# Supplied material

________________

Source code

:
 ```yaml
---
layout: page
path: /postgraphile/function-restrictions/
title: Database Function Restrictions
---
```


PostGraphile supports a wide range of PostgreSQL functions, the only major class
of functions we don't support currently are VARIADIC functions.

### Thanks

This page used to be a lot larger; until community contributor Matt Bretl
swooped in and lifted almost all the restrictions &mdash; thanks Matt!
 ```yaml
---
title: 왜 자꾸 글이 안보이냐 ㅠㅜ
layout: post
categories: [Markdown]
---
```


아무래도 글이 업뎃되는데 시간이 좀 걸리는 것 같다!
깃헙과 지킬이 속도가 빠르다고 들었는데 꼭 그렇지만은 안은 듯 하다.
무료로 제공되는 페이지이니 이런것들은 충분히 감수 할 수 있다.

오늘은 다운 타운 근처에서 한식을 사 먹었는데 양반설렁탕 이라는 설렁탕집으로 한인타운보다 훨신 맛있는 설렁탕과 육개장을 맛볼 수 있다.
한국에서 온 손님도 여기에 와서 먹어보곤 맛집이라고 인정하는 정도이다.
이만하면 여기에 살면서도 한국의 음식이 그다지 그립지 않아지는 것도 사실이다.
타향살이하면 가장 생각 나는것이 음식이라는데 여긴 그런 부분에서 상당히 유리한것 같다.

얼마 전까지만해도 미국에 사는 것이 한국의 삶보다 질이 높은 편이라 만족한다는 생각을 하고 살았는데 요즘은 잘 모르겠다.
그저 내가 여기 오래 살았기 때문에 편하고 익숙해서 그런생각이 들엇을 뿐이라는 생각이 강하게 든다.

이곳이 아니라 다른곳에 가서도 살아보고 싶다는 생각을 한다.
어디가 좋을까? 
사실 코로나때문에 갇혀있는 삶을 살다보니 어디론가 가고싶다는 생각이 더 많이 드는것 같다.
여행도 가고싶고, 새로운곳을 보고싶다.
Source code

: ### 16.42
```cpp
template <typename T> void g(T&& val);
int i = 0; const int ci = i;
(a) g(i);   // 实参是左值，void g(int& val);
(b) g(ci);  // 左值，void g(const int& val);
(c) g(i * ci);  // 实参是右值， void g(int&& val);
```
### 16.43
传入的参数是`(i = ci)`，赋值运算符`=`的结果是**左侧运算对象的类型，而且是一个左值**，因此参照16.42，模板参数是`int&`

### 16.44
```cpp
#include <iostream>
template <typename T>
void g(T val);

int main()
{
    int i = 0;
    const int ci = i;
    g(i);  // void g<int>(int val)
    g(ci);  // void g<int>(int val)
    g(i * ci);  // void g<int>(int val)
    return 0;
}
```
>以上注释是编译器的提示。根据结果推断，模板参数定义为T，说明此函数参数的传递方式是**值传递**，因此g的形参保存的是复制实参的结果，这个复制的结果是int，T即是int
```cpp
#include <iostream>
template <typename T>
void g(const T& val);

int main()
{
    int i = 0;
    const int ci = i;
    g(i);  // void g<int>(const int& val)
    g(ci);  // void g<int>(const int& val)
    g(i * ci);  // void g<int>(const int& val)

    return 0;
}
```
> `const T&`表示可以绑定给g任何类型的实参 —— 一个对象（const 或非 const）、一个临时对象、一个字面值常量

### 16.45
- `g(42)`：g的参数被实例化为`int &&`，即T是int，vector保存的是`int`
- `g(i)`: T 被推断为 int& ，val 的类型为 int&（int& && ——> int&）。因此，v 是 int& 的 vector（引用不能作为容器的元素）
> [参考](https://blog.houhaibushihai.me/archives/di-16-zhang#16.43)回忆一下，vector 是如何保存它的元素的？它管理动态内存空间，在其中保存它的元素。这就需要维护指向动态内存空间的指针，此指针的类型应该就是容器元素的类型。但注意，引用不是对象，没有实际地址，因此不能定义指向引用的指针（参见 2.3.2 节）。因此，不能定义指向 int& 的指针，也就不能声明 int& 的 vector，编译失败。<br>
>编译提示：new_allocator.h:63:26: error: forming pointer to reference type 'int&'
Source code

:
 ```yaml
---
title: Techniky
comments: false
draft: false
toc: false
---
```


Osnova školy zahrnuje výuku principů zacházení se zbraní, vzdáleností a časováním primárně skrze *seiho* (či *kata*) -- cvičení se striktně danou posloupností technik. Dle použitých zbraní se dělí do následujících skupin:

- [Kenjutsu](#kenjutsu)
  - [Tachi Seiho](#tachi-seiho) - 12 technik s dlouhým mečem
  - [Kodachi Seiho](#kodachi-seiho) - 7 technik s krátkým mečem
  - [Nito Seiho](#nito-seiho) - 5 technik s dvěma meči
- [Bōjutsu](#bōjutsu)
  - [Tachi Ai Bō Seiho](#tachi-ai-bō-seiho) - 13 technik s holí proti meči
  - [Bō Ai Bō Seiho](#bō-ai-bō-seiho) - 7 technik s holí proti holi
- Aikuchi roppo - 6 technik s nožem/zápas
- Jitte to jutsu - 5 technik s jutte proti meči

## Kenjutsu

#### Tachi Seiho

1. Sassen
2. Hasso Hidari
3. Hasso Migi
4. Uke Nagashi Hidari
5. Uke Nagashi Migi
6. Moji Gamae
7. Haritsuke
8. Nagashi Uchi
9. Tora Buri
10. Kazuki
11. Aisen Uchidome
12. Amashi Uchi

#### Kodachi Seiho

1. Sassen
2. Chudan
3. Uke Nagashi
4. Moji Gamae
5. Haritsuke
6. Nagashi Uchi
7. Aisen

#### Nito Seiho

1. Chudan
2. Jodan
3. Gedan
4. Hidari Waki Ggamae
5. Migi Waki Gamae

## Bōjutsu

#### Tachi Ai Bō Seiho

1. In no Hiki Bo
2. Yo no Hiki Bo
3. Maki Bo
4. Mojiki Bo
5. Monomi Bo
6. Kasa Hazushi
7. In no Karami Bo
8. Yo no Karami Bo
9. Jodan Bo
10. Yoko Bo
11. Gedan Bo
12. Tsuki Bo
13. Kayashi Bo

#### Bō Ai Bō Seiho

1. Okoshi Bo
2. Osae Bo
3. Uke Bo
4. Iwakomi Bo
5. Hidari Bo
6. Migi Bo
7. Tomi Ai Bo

________________

# Requirement
Bring together all lines in the records where the word "title" is found.

# Result
title: Database Function Restrictions
title: 왜 자꾸 글이 안보이냐 ㅠㅜ
title: Techniky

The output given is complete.